Task material
--- START ---

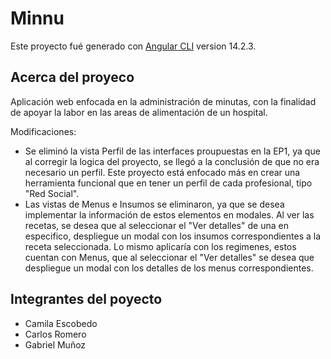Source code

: # Minnu

Este proyecto fué generado con [Angular CLI](https://github.com/angular/angular-cli) version 14.2.3.

## Acerca del proyeco

Aplicación web enfocada en la administración de minutas, con la finalidad de apoyar la labor en las areas de alimentación de un hospital.

Modificaciones:
 * Se eliminó la vista Perfil de las interfaces proupuestas en la EP1, ya que al corregir la logica del proyecto, se llegó a la conclusión de que no era necesario un perfil. Este proyecto está enfocado más en crear una herramienta funcional que en tener un perfil de cada profesional, tipo "Red Social".
 * Las vistas de Menus e Insumos se eliminaron, ya que se desea implementar la información de estos elementos en modales. Al ver las recetas, se desea que al seleccionar el "Ver detalles" de una en especifico, despliegue un modal con los insumos correspondientes a la receta seleccionada. Lo mismo aplicaría con los regimenes, estos cuentan con Menus, que al seleccionar el "Ver detalles" se desea que despliegue un modal con los detalles de los menus correspondientes.

## Integrantes del poyecto

 * Camila Escobedo
 * Carlos Romero
 * Gabriel Muñoz

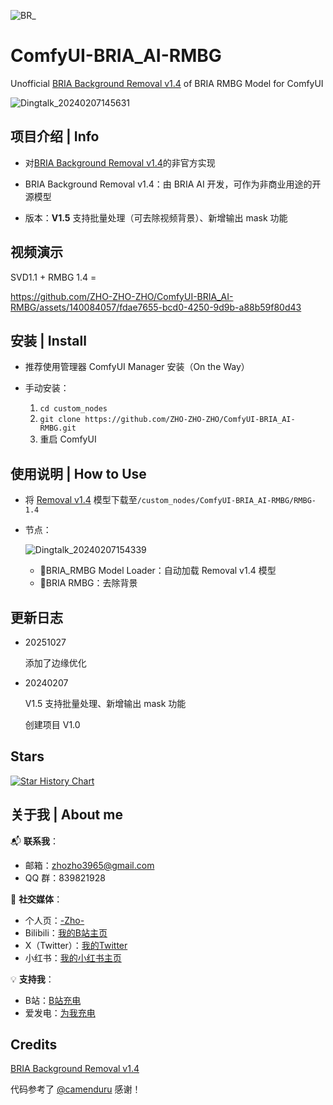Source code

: 
![BR_](https://github.com/ZHO-ZHO-ZHO/ComfyUI-BRIA_AI-RMBG/assets/140084057/c8167676-c347-468a-a719-aee3c4c69310)


# ComfyUI-BRIA_AI-RMBG

Unofficial [BRIA Background Removal v1.4](https://huggingface.co/briaai/RMBG-1.4) of BRIA RMBG Model for ComfyUI

![Dingtalk_20240207145631](https://github.com/ZHO-ZHO-ZHO/ComfyUI-BRIA_AI-RMBG/assets/140084057/f22fcbc4-f223-44be-bbcd-93e2e55937de)

## 项目介绍 | Info

- 对[BRIA Background Removal v1.4](https://huggingface.co/briaai/RMBG-1.4)的非官方实现

- BRIA Background Removal v1.4：由 BRIA AI 开发，可作为非商业用途的开源模型

- 版本：**V1.5** 支持批量处理（可去除视频背景）、新增输出 mask 功能

## 视频演示 

SVD1.1 + RMBG 1.4 = 

https://github.com/ZHO-ZHO-ZHO/ComfyUI-BRIA_AI-RMBG/assets/140084057/fdae7655-bcd0-4250-9d9b-a88b59f80d43



## 安装 | Install

- 推荐使用管理器 ComfyUI Manager 安装（On the Way）

- 手动安装：
    1. `cd custom_nodes`
    2. `git clone https://github.com/ZHO-ZHO-ZHO/ComfyUI-BRIA_AI-RMBG.git`
    3. 重启 ComfyUI


## 使用说明 | How to Use

- 将 [Removal v1.4](https://huggingface.co/briaai/RMBG-1.4) 模型下载至`/custom_nodes/ComfyUI-BRIA_AI-RMBG/RMBG-1.4`

- 节点：

  ![Dingtalk_20240207154339](https://github.com/ZHO-ZHO-ZHO/ComfyUI-BRIA_AI-RMBG/assets/140084057/70b9089e-81e8-4853-8564-83145f881175)

   - 🧹BRIA_RMBG Model Loader：自动加载 Removal v1.4 模型
   - 🧹BRIA RMBG：去除背景


## 更新日志

- 20251027

  添加了边缘优化

- 20240207

  V1.5 支持批量处理、新增输出 mask 功能

  创建项目 V1.0 


## Stars 

[![Star History Chart](https://api.star-history.com/svg?repos=ZHO-ZHO-ZHO/ComfyUI-BRIA_AI-RMBG&type=Date)](https://star-history.com/#ZHO-ZHO-ZHO/ComfyUI-BRIA_AI-RMBG&Date)


## 关于我 | About me

📬 **联系我**：
- 邮箱：zhozho3965@gmail.com
- QQ 群：839821928

🔗 **社交媒体**：
- 个人页：[-Zho-](https://jike.city/zho)
- Bilibili：[我的B站主页](https://space.bilibili.com/484366804)
- X（Twitter）：[我的Twitter](https://twitter.com/ZHOZHO672070)
- 小红书：[我的小红书主页](https://www.xiaohongshu.com/user/profile/63f11530000000001001e0c8?xhsshare=CopyLink&appuid=63f11530000000001001e0c8&apptime=1690528872)

💡 **支持我**：
- B站：[B站充电](https://space.bilibili.com/484366804)
- 爱发电：[为我充电](https://afdian.net/a/ZHOZHO)


## Credits

[BRIA Background Removal v1.4](https://huggingface.co/briaai/RMBG-1.4)

代码参考了 [@camenduru](https://twitter.com/camenduru) 感谢！
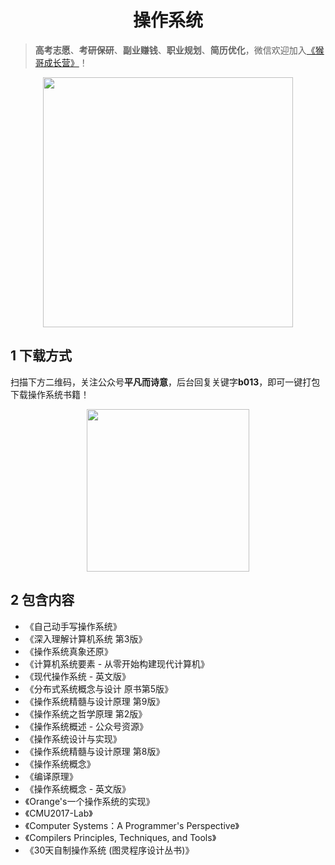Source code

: <h1 align="center">操作系统</h1>

> **高考志愿**、**考研保研**、**副业赚钱**、**职业规划**、**简历优化**，微信欢迎加入[《猴哥成长营》](https://www.yuque.com/jackpop/ulig5a/srnochggbsa2eltw?singleDoc#)！

<p align="center">
    <img src="https://s11.ax1x.com/2023/12/23/pi7qxU0.md.jpg" height="400"></img>
</p>

## 1 下载方式

扫描下方二维码，关注公众号**平凡而诗意**，后台回复关键字**b013**，即可一键打包下载操作系统书籍！

<p align="center">
    <img src="https://s1.ax1x.com/2022/07/10/jsCAdH.jpg" width="260" height="260"></img>
</p>

## 2 包含内容

- 《自己动手写操作系统》
- 《深入理解计算机系统 第3版》
- 《操作系统真象还原》
- 《计算机系统要素 - 从零开始构建现代计算机》
- 《现代操作系统 - 英文版》
- 《分布式系统概念与设计 原书第5版》
- 《操作系统精髓与设计原理 第9版》
- 《操作系统之哲学原理 第2版》
- 《操作系统概述 - 公众号资源》
- 《操作系统设计与实现》
- 《操作系统精髓与设计原理 第8版》
- 《操作系统概念》
- 《编译原理》
- 《操作系统概念 - 英文版》
- 《Orange's一个操作系统的实现》
- 《CMU2017-Lab》
- 《Computer Systems：A Programmer's Perspective》
- 《Compilers Principles, Techniques, and Tools》
- 《30天自制操作系统 (图灵程序设计丛书)》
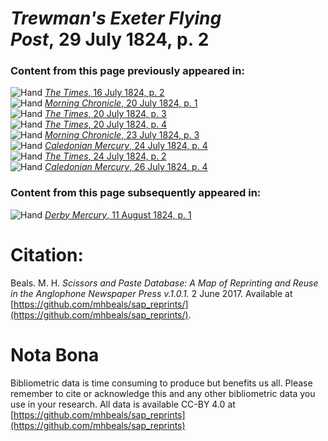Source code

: # *Trewman's Exeter Flying Post*, 29 July 1824, p. 2  
  
### Content from this page previously appeared in:  
![Hand](http://scissorsandpaste.net/wp-content/uploads/2017/06/smallhandpointer.png) [*The Times*, 16 July 1824, p. 2](https://mhbeals.github.io/sap_html/The-Times/The-Times-16-July-1824-p-2)  
![Hand](http://scissorsandpaste.net/wp-content/uploads/2017/06/smallhandpointer.png) [*Morning Chronicle*, 20 July 1824, p. 1](https://mhbeals.github.io/sap_html/Morning-Chronicle/Morning-Chronicle-20-July-1824-p-1)  
![Hand](http://scissorsandpaste.net/wp-content/uploads/2017/06/smallhandpointer.png) [*The Times*, 20 July 1824, p. 3](https://mhbeals.github.io/sap_html/The-Times/The-Times-20-July-1824-p-3)  
![Hand](http://scissorsandpaste.net/wp-content/uploads/2017/06/smallhandpointer.png) [*The Times*, 20 July 1824, p. 4](https://mhbeals.github.io/sap_html/The-Times/The-Times-20-July-1824-p-4)  
![Hand](http://scissorsandpaste.net/wp-content/uploads/2017/06/smallhandpointer.png) [*Morning Chronicle*, 23 July 1824, p. 3](https://mhbeals.github.io/sap_html/Morning-Chronicle/Morning-Chronicle-23-July-1824-p-3)  
![Hand](http://scissorsandpaste.net/wp-content/uploads/2017/06/smallhandpointer.png) [*Caledonian Mercury*, 24 July 1824, p. 4](https://mhbeals.github.io/sap_html/Caledonian-Mercury/Caledonian-Mercury-24-July-1824-p-4)  
![Hand](http://scissorsandpaste.net/wp-content/uploads/2017/06/smallhandpointer.png) [*The Times*, 24 July 1824, p. 2](https://mhbeals.github.io/sap_html/The-Times/The-Times-24-July-1824-p-2)  
![Hand](http://scissorsandpaste.net/wp-content/uploads/2017/06/smallhandpointer.png) [*Caledonian Mercury*, 26 July 1824, p. 4](https://mhbeals.github.io/sap_html/Caledonian-Mercury/Caledonian-Mercury-26-July-1824-p-4)  
  
### Content from this page subsequently appeared in:  
![Hand](http://scissorsandpaste.net/wp-content/uploads/2017/06/smallhandpointer.png) [*Derby Mercury*, 11 August 1824, p. 1](https://mhbeals.github.io/sap_html/Derby-Mercury/Derby-Mercury-11-August-1824-p-1)  


# Citation: 

Beals. M. H. *Scissors and Paste Database: A Map of Reprinting and Reuse in the Anglophone Newspaper Press v.1.0.1.* 2 June 2017. Available at [https://github.com/mhbeals/sap_reprints/](https://github.com/mhbeals/sap_reprints/). 

# Nota Bona

Bibliometric data is time consuming to produce but benefits us all. Please remember to cite or acknowledge this and any other bibliometric data you use in your research. All data is available CC-BY 4.0 at [https://github.com/mhbeals/sap_reprints](https://github.com/mhbeals/sap_reprints)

--- END ---

Work item
Return every line above that contains the word "mask".

Response to this task
- 版本：**V1.5** 支持批量处理（可去除视频背景）、新增输出 mask 功能
  V1.5 支持批量处理、新增输出 mask 功能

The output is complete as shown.